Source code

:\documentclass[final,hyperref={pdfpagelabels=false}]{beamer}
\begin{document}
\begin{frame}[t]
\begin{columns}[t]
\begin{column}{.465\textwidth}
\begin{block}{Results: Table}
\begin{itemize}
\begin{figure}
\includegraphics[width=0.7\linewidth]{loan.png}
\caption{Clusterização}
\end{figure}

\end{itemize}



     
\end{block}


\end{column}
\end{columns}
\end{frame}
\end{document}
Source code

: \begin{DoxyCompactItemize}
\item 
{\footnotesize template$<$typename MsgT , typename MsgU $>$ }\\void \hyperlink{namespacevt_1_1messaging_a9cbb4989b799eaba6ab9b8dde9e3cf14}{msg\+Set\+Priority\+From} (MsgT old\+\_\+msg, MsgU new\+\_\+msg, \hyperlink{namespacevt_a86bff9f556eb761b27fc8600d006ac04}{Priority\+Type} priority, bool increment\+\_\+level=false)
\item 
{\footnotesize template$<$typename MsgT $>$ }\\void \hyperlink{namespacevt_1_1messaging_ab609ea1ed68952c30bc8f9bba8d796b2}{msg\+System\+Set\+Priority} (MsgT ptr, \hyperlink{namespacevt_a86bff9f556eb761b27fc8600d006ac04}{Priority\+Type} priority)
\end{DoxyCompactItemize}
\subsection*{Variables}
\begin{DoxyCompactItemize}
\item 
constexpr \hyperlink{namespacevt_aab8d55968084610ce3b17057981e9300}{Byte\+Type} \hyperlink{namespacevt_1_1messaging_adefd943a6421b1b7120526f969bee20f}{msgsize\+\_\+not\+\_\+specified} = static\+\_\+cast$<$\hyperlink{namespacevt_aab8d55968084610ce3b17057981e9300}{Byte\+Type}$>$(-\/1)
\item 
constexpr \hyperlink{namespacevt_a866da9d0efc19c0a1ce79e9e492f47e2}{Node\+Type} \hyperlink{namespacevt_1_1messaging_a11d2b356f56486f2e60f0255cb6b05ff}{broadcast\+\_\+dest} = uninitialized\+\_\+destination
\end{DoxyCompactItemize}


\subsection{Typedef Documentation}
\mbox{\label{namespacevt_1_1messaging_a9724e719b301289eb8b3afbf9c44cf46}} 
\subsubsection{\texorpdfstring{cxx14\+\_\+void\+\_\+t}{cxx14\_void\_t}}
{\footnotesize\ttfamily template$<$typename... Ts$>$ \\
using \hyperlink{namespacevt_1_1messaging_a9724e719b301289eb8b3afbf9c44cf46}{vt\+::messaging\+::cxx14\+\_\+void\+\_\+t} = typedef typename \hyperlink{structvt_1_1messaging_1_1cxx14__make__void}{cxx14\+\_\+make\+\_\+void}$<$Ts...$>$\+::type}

------------------------

▶ _WHAT THE TASK ASKS_
Reproduce the entries above in full, so that each one reads exactly as before.

▶ _RESPONSE AREA_
Source code

:\documentclass[final,hyperref={pdfpagelabels=false}]{beamer}
\begin{document}
\begin{frame}[t]
\begin{columns}[t]
\begin{column}{.465\textwidth}
\begin{block}{Results: Table}
\begin{itemize}
\begin{figure}
\includegraphics[width=0.7\linewidth]{loan.png}
\caption{Clusterização}
\end{figure}

\end{itemize}



     
\end{block}


\end{column}
\end{columns}
\end{frame}
\end{document}
Source code

: \begin{DoxyCompactItemize}
\item 
{\footnotesize template$<$typename MsgT , typename MsgU $>$ }\\void \hyperlink{namespacevt_1_1messaging_a9cbb4989b799eaba6ab9b8dde9e3cf14}{msg\+Set\+Priority\+From} (MsgT old\+\_\+msg, MsgU new\+\_\+msg, \hyperlink{namespacevt_a86bff9f556eb761b27fc8600d006ac04}{Priority\+Type} priority, bool increment\+\_\+level=false)
\item 
{\footnotesize template$<$typename MsgT $>$ }\\void \hyperlink{namespacevt_1_1messaging_ab609ea1ed68952c30bc8f9bba8d796b2}{msg\+System\+Set\+Priority} (MsgT ptr, \hyperlink{namespacevt_a86bff9f556eb761b27fc8600d006ac04}{Priority\+Type} priority)
\end{DoxyCompactItemize}
\subsection*{Variables}
\begin{DoxyCompactItemize}
\item 
constexpr \hyperlink{namespacevt_aab8d55968084610ce3b17057981e9300}{Byte\+Type} \hyperlink{namespacevt_1_1messaging_adefd943a6421b1b7120526f969bee20f}{msgsize\+\_\+not\+\_\+specified} = static\+\_\+cast$<$\hyperlink{namespacevt_aab8d55968084610ce3b17057981e9300}{Byte\+Type}$>$(-\/1)
\item 
constexpr \hyperlink{namespacevt_a866da9d0efc19c0a1ce79e9e492f47e2}{Node\+Type} \hyperlink{namespacevt_1_1messaging_a11d2b356f56486f2e60f0255cb6b05ff}{broadcast\+\_\+dest} = uninitialized\+\_\+destination
\end{DoxyCompactItemize}


\subsection{Typedef Documentation}
\mbox{\label{namespacevt_1_1messaging_a9724e719b301289eb8b3afbf9c44cf46}} 
\subsubsection{\texorpdfstring{cxx14\+\_\+void\+\_\+t}{cxx14\_void\_t}}
{\footnotesize\ttfamily template$<$typename... Ts$>$ \\
using \hyperlink{namespacevt_1_1messaging_a9724e719b301289eb8b3afbf9c44cf46}{vt\+::messaging\+::cxx14\+\_\+void\+\_\+t} = typedef typename \hyperlink{structvt_1_1messaging_1_1cxx14__make__void}{cxx14\+\_\+make\+\_\+void}$<$Ts...$>$\+::type}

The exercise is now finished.